WORK ORDER:
Among the entries below, find each line holding "前添加空格" and return it.

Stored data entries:
··········
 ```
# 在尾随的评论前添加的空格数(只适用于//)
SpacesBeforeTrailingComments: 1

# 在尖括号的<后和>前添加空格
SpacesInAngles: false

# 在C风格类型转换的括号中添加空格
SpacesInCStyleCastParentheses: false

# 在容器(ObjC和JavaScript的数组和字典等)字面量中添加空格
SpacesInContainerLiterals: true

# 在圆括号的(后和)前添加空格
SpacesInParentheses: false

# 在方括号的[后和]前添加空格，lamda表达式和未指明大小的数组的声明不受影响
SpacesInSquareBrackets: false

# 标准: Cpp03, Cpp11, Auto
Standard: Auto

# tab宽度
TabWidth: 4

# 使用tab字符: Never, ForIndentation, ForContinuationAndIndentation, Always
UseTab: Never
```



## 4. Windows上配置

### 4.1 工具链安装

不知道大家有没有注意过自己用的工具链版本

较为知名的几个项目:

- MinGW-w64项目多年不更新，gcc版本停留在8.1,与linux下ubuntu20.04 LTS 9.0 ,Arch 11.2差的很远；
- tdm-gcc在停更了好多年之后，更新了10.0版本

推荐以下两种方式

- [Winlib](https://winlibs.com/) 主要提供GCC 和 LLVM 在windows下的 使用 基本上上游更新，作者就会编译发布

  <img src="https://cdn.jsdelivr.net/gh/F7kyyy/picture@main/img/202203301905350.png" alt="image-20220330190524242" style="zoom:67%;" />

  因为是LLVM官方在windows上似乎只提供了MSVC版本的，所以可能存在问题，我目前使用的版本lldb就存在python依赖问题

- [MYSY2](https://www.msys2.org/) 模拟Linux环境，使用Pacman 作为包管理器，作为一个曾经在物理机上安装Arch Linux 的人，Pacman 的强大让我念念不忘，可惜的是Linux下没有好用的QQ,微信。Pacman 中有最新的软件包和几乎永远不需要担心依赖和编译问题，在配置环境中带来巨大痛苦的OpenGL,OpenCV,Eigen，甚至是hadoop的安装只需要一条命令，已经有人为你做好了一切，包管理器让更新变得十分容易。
··········
ANSWER BOX:
# 在尖括号的<后和>前添加空格
# 在圆括号的(后和)前添加空格
# 在方括号的[后和]前添加空格，lamda表达式和未指明大小的数组的声明不受影响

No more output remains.